A first-of-its-kind rescue operation resumed today off the coast of Southern California as crews attempt to disentangle a 24 metre blue whale (Balaenoptera musculus) from crab trap lines.
The entangled whale was spotted on Monday afternoon about three to four miles (four to six and a half kilometers) off the coast of Orange County, California. Initially reported by a whale watching vessel operated by Captain Dave's Dolphin and Whale Watching Safari, the whale appeared to have 100 to 200 feet (30 to 60 meters) of crabbing lines and buoys wound around it.
According to Michael Milstein, a spokesperson for the National Oceanic and Atmospheric Administration, the crabbing lines appear to run along the length of the whale's body, possibly passing through its mouth, and they are clearly wrapped around one of its pectoral flippers. The whale also appears to be dragging the crab trap.
The crew got close to the whale yesterday, but was unable to cut away the lines wrapped around the large cetacean. The rescue operation was suspended after the animal grew increasingly distressed.
As of this morning, rescuers were on standby as they awaited another sighting of the whale. The rescue team had initially affixed a telemetry buoy to the whale, but it was removed over concerns that the system would become twisted in the crab lines and lost when the lines were severed.

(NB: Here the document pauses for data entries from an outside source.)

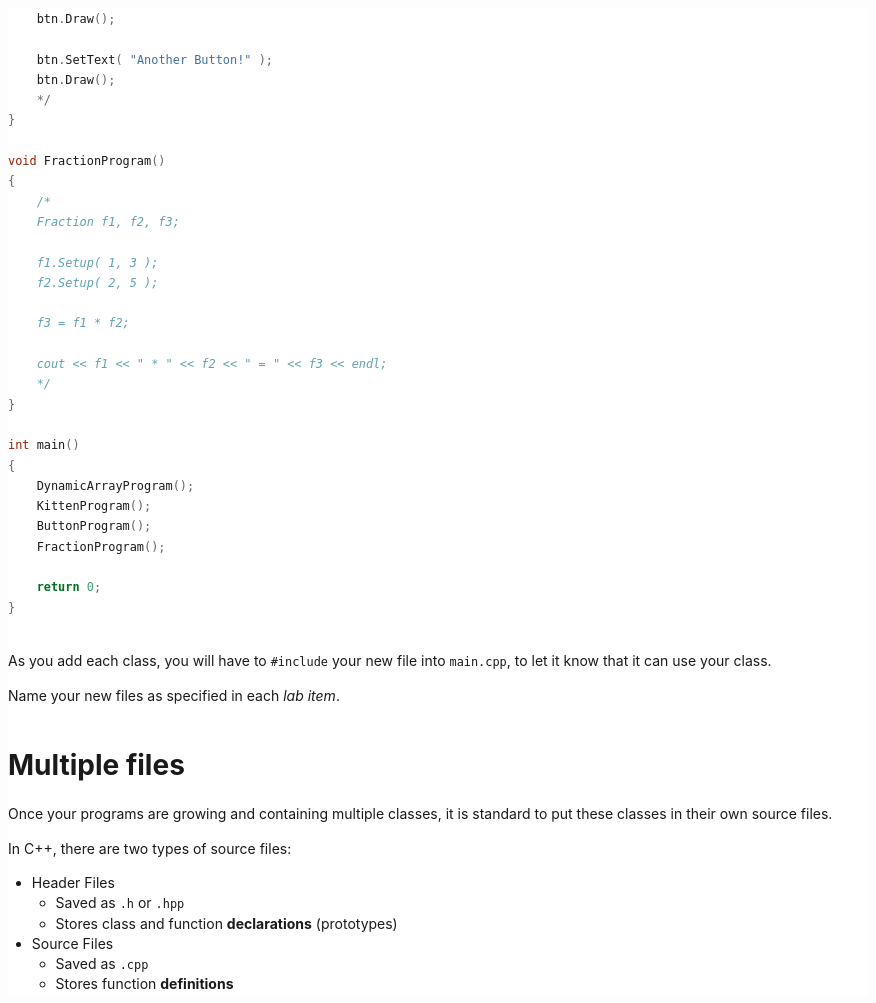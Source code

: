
 ```c++
    btn.Draw();

    btn.SetText( "Another Button!" );
    btn.Draw();
    */
}

void FractionProgram()
{
    /*
    Fraction f1, f2, f3;

    f1.Setup( 1, 3 );
    f2.Setup( 2, 5 );

    f3 = f1 * f2;

    cout << f1 << " * " << f2 << " = " << f3 << endl;
    */
}

int main()
{
    DynamicArrayProgram();
    KittenProgram();
    ButtonProgram();
    FractionProgram();

    return 0;
}



```

As you add each class, you will have to ```#include``` your new file
into ```main.cpp```, to let it know that it can use your class.

Name your new files as specified in each *lab item*.

# Multiple files

Once your programs are growing and containing multiple classes, it is
standard to put these classes in their own source files.

In C++, there are two types of source files: 

* Header Files
	* Saved as ```.h``` or ```.hpp```
	* Stores class and function **declarations** (prototypes)
* Source Files
	* Saved as ```.cpp```
	* Stores function **definitions**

NOAA is leading the rescue effort, assisted by an disentanglement team composed of volunteers trained to assist in whale rescues. The operation is also supported by a small fleet of fishing and whale watching vessels that are helping to relocate the whale.
The coastal waters of Southern California are primary foraging grounds for blue whales, and they are common at this time of year; however, blue whale entanglements are rare.
"Blue whales are typically thought to be more offshore animals, and crabbing gear is thought be more inshore, but obviously the spatial overlap between those two is coming into conflict more and more," explained Leigh Torres, a marine ecologist at Oregon State University who has studied blue whales. "The fact that we see this entanglement isn't terribly surprising, though it is unique."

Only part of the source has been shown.